Ominously for opponents, the Council’s Government Operations Committee just approved the bill 6-0. (Simcha Felder and Inez Dickens, previously undecided, voted in favor.)
New York‘s Daily Intel says getting the required 26 votes will be “a tight squeeze,” and the Mayor is “squeezing a bunch of council members and supporters.”
As the likelihood of the bill’s passage grows, some politicians maneuver to evade its possible fallout. Yesterday Bronx Borough President Adolfo Carrion, previously a supporter of the Mayor’s plan, announced that he could “no longer support” it. “It is irresponsible for government to enter into a deal with a private citizen that would undo the term limit legislation resulting in a two-tier class system of council members,” he said.

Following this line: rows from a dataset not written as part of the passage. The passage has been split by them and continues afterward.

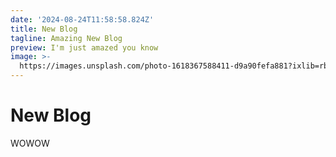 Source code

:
 ```yaml
---
date: '2024-08-24T11:58:58.824Z'
title: New Blog
tagline: Amazing New Blog
preview: I'm just amazed you know
image: >-
  https://images.unsplash.com/photo-1618367588411-d9a90fefa881?ixlib=rb-1.2.1&ixid=MnwxMjA3fDB8MHxwaG90by1wYWdlfHx8fGVufDB8fHx8&auto=format&fit=crop&w=1074&q=80
---
```

# New Blog

WOWOW
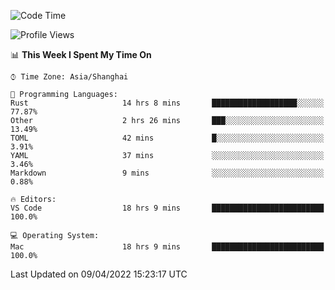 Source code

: <!--START_SECTION:waka-->
![Code Time](http://img.shields.io/badge/Code%20Time-1%2C215%20hrs%2024%20mins-blue)

![Profile Views](http://img.shields.io/badge/Profile%20Views-9-blue)

📊 **This Week I Spent My Time On** 

```text
⌚︎ Time Zone: Asia/Shanghai

💬 Programming Languages: 
Rust                     14 hrs 8 mins       ███████████████████░░░░░░   77.87% 
Other                    2 hrs 26 mins       ███░░░░░░░░░░░░░░░░░░░░░░   13.49% 
TOML                     42 mins             █░░░░░░░░░░░░░░░░░░░░░░░░   3.91% 
YAML                     37 mins             ░░░░░░░░░░░░░░░░░░░░░░░░░   3.46% 
Markdown                 9 mins              ░░░░░░░░░░░░░░░░░░░░░░░░░   0.88%

🔥 Editors: 
VS Code                  18 hrs 9 mins       █████████████████████████   100.0%

💻 Operating System: 
Mac                      18 hrs 9 mins       █████████████████████████   100.0%

```


 Last Updated on 09/04/2022 15:23:17 UTC
<!--END_SECTION:waka-->
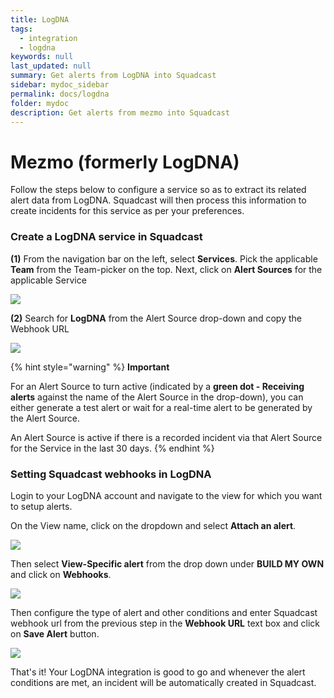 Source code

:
 ```yaml
---
title: LogDNA
tags:
  - integration
  - logdna
keywords: null
last_updated: null
summary: Get alerts from LogDNA into Squadcast
sidebar: mydoc_sidebar
permalink: docs/logdna
folder: mydoc
description: Get alerts from mezmo into Squadcast
---
```


# Mezmo (formerly LogDNA)

Follow the steps below to configure a service so as to extract its related alert data from LogDNA. Squadcast will then process this information to create incidents for this service as per your preferences.

### Create a LogDNA service in Squadcast

**(1)** From the navigation bar on the left, select **Services**. Pick the applicable **Team** from the Team-picker on the top. Next, click on **Alert Sources** for the applicable Service

![](../../.gitbook/assets/alert\_source\_1.png)

**(2)** Search for **LogDNA** from the Alert Source drop-down and copy the Webhook URL

![](../../.gitbook/assets/logdna\_1.png)

{% hint style="warning" %}
**Important**

For an Alert Source to turn active (indicated by a **green dot - Receiving alerts** against the name of the Alert Source in the drop-down), you can either generate a test alert or wait for a real-time alert to be generated by the Alert Source.

An Alert Source is active if there is a recorded incident via that Alert Source for the Service in the last 30 days.
{% endhint %}

### Setting Squadcast webhooks in LogDNA

Login to your LogDNA account and navigate to the view for which you want to setup alerts.

On the View name, click on the dropdown and select **Attach an alert**.

![](../../.gitbook/assets/logdna\_2.png)

Then select **View-Specific alert** from the drop down under **BUILD MY OWN** and click on **Webhooks**.

![](../../.gitbook/assets/logdna\_3.png)

Then configure the type of alert and other conditions and enter Squadcast webhook url from the previous step in the **Webhook URL** text box and click on **Save Alert** button.

![](../../.gitbook/assets/logdna\_4.png)

That's it! Your LogDNA integration is good to go and whenever the alert conditions are met, an incident will be automatically created in Squadcast.
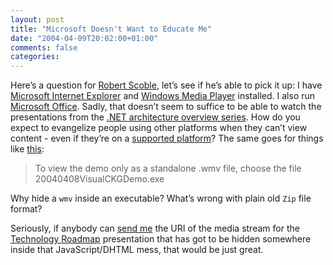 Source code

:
 ```yaml
---
layout: post
title: "Microsoft Doesn't Want to Educate Me"
date: "2004-04-09T20:02:00+01:00"
comments: false
categories: 
---
```


<p>Here&#8217;s a question for <a href="http://radio.weblogs.com/0001011/">Robert Scoble</a>, let&#8217;s see if he&#8217;s able to pick it up: I have <a href="http://www.microsoft.com/mac/products/internetexplorer/internetexplorer.aspx?pid=internetexplorer">Microsoft Internet Explorer</a> and <a href="http://www.microsoft.com/windows/windowsmedia/software/Macintosh/osx/default.aspx">Windows Media Player</a> installed. I also run <a href="http://www.microsoft.com/windows/windowsmedia/software/Macintosh/osx/default.aspx">Microsoft Office</a>. Sadly, that doesn&#8217;t seem to suffice to be able to watch the presentations from the <a href="http://msdn.microsoft.com/architecture/overview/series/">.NET architecture overview series</a>. How do you expect to evangelize people using other platforms when they can&#8217;t view content - even if they&#8217;re on a <a href="http://www.microsoft.com/mac/">supported platform</a>? The same goes for things like <a href="http://www.microsoft.com/downloads/details.aspx?FamilyId=04AE4298-0D86-4CE7-92CA-6AB9921742E1&#38;displaylang=en#filelist">this</a>:</p>

<blockquote>To view the demo only as a standalone .wmv file, choose the file 20040408VisualCKGDemo.exe</blockquote>

<p>Why hide a <code>wmv</code> inside an executable? What&#8217;s wrong with plain old <code>Zip</code> file format?</p>

<p>Seriously, if anybody can <a href="mailto:stefan.tilkov@innoq.com">send me</a> the URI of the media stream for the <a href="http://msdn.microsoft.com/architecture/overview/series/">Technology Roadmap</a> presentation that has got to be hidden somewhere inside that JavaScript/DHTML mess, that would be just great.</p>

Councilmember Jessica Lappin, whose ambivalence we earlier noted, now says she’ll vote against the bill.
The Neighborhood Retail Alliance isn’t having it: “Who was the guy who raised our taxes in the post 9/11 meltdown-only to be bailed out by the supposed infamous George Bush and his federal cuts? And who is the one is already getting us ready for another round of taxes at a time when city residents are the most taxed people in the country?… Mr. Indispensable.” Atlantic Yards Report is sore about it too.
Brooklyn Heights Blog says some councilmembers will try to get a referendum amendment passed, but we doubt much will come of that.